25th Feb2021

‘Blade Runner: Origins #1’ Review

by Dean Fuller

Written by K Perkins, Melloe Brown, Mike Johnson | Art by Fernando Dagnino | Published by Titan Comics

You can of course never have enough of a good thing. With Blade Runner, this is most definitely true. The ongoing Blade Runner 2019/ 2029 book has been superb, building a world that is pure living and breathing dystopian heaven. The central character of Blade Runner Ash has been a treat, but for me the real star has been the world building. We can see what this world is, the dirt, the squalor, the crime riddled streets. Every story so far has just oozed atmosphere. So, a natural question would be how did it get like this. The Blade Runner movie, set in 2019, hinted at the things that came before, as has the Blade Runner comic series, but someone has decided we need to shine that particular spotlight a little more brightly. I, for one, say yes please.

So, Blade Runner: Origins is set in 2009. The Tyrell Corporation is starting its rise to corporate dominance with the perfection of the next phase of robotic evolution, the Replicant. This is truly a game-changer, essentially a slave class that will do whatever is needed. Off world labour, domestic servant, combat, mankind can now outsource danger. As we now know, some Replicants got just a little too self aware and rebelled or escaped from servitude. This led to the creation of the Blade Runner units, tasked with hunting them down. Ever wondered who the first accredited Runner was? Time to find out.

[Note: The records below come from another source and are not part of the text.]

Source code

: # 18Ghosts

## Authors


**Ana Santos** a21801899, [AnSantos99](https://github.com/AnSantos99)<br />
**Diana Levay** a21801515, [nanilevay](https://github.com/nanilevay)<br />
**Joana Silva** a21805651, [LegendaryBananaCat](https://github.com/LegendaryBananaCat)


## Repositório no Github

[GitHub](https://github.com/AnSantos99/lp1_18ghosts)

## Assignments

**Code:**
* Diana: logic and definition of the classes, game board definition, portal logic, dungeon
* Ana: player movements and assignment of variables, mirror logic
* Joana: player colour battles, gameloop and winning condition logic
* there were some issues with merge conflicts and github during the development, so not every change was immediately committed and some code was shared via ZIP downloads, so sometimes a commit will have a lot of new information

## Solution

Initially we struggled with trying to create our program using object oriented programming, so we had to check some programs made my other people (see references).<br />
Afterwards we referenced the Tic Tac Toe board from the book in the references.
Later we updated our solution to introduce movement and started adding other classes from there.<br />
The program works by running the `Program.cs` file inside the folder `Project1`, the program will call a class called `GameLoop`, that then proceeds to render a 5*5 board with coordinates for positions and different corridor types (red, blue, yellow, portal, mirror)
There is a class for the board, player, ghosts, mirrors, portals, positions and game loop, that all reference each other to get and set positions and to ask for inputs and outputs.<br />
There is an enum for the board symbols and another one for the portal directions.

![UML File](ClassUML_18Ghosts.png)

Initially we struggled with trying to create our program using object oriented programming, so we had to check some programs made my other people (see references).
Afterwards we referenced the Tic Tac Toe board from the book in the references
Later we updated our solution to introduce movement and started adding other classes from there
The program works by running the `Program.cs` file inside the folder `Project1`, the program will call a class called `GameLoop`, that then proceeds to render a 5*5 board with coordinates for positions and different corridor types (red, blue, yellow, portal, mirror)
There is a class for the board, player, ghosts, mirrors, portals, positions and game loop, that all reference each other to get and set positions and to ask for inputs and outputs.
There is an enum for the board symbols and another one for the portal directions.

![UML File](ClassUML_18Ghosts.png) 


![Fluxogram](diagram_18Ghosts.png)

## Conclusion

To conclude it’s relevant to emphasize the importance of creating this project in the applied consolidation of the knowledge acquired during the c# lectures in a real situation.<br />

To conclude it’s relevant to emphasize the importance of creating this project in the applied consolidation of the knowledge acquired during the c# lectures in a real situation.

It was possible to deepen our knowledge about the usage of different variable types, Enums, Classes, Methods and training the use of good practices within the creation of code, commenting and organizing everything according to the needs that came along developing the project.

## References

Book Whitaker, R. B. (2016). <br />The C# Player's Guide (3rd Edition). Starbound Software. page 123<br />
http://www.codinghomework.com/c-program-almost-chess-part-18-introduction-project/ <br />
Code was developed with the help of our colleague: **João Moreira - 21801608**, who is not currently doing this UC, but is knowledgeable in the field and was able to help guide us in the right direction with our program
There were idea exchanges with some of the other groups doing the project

The Siege of Kalanthia, 2007, is our entry point. A Replicant attack that left a lot of people dead. One that survived, perhaps the only one, is Cal Moreaux. Flash forward two years, and Moreaux is a detective in the LAPD, and his involvement with Tyrell is coming full circle. A Tyrell Engineer has killed herself, and Moreaux’s boss wants it written up discreetly, signed off as an open and shut case. So, a stooge. The good news is, nobody gets into Tyrell property usually that doesn’t work for them, so Moreaux’s got that to look forward to. Once there, Moreaux finds the body still hanging, her lab assistant with her. Just as he starts to ask questions, a corporate suit, Ilora Stahl, bursts in to take over. She makes it clear no questions will be answered either now or later, and throws in some veiled threats for good measure. That’s our Tyrell Corporation.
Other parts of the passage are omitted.